New York CNN —
Sam Bankman-Fried’s attorneys are negotiating with federal prosecutors in New York over a bail agreement that would allow him to avoid incarceration, people familiar with the matter told CNN.
The founder of FTX crypto exchange Bankman-Fried, who oversaw his now-bankrupt crypto empire from a luxury complex in the Bahamas, is expected to return to the United States as early as Wednesday.
At a hearing Wednesday morning, his attorney in the Bahamas told the court that Bankman-Fried had agreed to extradition to the US, where federal prosecutors had accused him of orchestrating “one of the largest financial frauds in American history.”
Once the 30-year-old is in the US, Bankman-Fried will appear before a judge in Manhattan for a bail hearing. The timing of this hearing depends on when it arrives in New York and is being processed.
In the week and a half since his arrest in the Bahamas, Bankman-Fried has been held in a prison that US officials have described as overcrowded, filthy and without medical care. His overcrowded cells often lack mattresses and are “infested with rats, maggots and insects.”
Prosecutors and attorneys for Bankman-Fried are discussing an agreement for his release with terms that would allow the failed crypto entrepreneur to avoid time at the Metropolitan Detention Center. The MDC is a pre-trial detention center that former inmates and lawyers have described as inhumane, citing frequent lockdowns, overcrowding and power outages that have left it without heat in the dead of winter.
Federal prosecutors charged Bankman-Fried last week with defrauding investors and customers of FTX, which he founded in 2019. He faces life imprisonment if convicted on all eight counts of fraud and conspiracy.

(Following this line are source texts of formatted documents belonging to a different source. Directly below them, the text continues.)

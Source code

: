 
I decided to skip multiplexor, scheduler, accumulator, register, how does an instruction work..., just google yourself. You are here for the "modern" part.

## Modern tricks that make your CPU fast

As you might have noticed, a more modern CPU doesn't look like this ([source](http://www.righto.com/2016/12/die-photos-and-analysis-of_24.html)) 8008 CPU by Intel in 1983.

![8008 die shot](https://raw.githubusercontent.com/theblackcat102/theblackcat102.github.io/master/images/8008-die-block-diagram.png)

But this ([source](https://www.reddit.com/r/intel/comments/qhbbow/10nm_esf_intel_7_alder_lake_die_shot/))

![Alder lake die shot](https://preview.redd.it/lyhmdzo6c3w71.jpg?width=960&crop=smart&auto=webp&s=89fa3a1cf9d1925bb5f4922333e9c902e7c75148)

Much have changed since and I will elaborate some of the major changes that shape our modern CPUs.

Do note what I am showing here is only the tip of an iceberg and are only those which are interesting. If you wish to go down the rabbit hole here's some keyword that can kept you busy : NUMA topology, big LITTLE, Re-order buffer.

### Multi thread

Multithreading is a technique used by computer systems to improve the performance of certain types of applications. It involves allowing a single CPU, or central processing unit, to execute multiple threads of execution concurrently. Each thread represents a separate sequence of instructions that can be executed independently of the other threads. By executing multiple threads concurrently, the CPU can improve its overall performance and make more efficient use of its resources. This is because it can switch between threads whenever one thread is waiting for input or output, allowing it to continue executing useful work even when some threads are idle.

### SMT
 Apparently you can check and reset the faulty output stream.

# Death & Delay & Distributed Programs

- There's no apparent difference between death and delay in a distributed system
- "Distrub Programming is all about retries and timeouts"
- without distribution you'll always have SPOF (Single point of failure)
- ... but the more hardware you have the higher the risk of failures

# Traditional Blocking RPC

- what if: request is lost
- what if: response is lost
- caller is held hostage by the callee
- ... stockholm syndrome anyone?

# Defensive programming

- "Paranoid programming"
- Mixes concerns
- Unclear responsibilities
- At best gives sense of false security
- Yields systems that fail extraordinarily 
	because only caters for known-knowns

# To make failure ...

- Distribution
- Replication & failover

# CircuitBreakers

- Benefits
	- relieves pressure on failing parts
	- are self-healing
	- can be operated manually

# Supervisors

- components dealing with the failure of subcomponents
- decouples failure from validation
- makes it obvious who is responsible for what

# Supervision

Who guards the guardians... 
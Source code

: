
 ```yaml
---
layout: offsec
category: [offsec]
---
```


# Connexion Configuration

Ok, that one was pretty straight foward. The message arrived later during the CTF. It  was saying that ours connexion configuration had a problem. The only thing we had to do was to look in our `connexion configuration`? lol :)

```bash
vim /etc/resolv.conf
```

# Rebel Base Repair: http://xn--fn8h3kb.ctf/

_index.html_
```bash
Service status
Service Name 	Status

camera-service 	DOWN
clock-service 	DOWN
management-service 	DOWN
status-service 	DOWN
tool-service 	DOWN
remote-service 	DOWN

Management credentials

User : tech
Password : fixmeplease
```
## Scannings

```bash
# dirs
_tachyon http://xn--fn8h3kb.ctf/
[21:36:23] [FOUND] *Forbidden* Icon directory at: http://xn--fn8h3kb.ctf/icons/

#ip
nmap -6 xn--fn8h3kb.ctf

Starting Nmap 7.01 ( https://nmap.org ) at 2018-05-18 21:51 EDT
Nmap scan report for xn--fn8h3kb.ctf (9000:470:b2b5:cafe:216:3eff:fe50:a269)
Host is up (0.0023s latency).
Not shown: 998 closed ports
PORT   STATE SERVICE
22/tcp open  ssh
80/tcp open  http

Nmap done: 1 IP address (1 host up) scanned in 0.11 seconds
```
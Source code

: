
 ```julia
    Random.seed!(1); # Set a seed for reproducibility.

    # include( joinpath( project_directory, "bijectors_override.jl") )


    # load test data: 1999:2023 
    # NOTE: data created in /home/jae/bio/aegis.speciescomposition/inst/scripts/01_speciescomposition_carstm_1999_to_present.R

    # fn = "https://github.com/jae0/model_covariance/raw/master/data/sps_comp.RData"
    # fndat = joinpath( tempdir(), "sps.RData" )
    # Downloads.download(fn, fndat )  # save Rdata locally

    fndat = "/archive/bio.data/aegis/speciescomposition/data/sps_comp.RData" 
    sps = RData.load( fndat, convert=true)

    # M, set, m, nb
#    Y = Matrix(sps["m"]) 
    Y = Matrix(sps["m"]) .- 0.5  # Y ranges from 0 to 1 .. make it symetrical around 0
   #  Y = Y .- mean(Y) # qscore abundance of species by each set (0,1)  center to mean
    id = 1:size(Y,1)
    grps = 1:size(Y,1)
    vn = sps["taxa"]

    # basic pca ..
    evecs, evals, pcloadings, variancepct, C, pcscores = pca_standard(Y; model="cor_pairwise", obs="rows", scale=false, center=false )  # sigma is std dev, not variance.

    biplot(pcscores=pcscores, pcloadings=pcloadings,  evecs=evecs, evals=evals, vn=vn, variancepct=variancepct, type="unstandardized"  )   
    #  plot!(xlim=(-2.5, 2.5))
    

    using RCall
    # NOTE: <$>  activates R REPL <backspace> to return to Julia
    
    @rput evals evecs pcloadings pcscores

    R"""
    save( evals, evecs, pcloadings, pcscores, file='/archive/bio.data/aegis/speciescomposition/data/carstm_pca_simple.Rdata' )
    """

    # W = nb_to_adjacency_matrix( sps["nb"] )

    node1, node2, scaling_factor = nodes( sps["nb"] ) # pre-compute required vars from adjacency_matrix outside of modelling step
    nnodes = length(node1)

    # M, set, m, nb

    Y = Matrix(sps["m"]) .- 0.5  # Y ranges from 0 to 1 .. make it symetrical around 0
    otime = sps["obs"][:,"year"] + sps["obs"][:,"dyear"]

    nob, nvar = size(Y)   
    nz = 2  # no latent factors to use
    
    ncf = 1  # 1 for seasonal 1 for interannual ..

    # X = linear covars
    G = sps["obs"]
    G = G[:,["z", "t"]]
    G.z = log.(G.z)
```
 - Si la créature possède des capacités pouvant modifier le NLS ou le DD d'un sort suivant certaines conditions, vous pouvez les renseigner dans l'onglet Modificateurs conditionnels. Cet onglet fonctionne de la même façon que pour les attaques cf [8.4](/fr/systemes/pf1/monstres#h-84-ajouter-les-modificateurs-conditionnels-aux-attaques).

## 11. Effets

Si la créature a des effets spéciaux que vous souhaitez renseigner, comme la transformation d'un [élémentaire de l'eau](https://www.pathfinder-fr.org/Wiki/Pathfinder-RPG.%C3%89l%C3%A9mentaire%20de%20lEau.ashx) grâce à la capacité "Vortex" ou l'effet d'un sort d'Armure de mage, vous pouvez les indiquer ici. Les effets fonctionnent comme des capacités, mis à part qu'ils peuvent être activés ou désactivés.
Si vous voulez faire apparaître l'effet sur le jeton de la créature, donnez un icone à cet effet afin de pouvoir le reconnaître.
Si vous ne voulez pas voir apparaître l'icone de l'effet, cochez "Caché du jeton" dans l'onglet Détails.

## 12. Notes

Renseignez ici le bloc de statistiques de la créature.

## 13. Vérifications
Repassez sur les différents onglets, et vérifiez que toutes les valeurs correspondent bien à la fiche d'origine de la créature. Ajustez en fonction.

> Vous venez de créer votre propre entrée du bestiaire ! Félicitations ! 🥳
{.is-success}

FTX and its sister trading house Alameda both filed for bankruptcy last month after investors withdrew their deposits from the exchange, sparking a liquidity crisis.
In the weeks since its bankruptcy, FTX’s new CEO has publicly stated that customer funds deposited on the FTX website have been mixed with funds at Alameda, which has been making a series of speculative, high-risk bets. The CEO, John Ray III, described the situation at the two companies as “old-fashioned embezzlement” by a small group of “grossly inexperienced and undemanding individuals”.
– CNN’s Patrick Oppmann contributed to the coverage.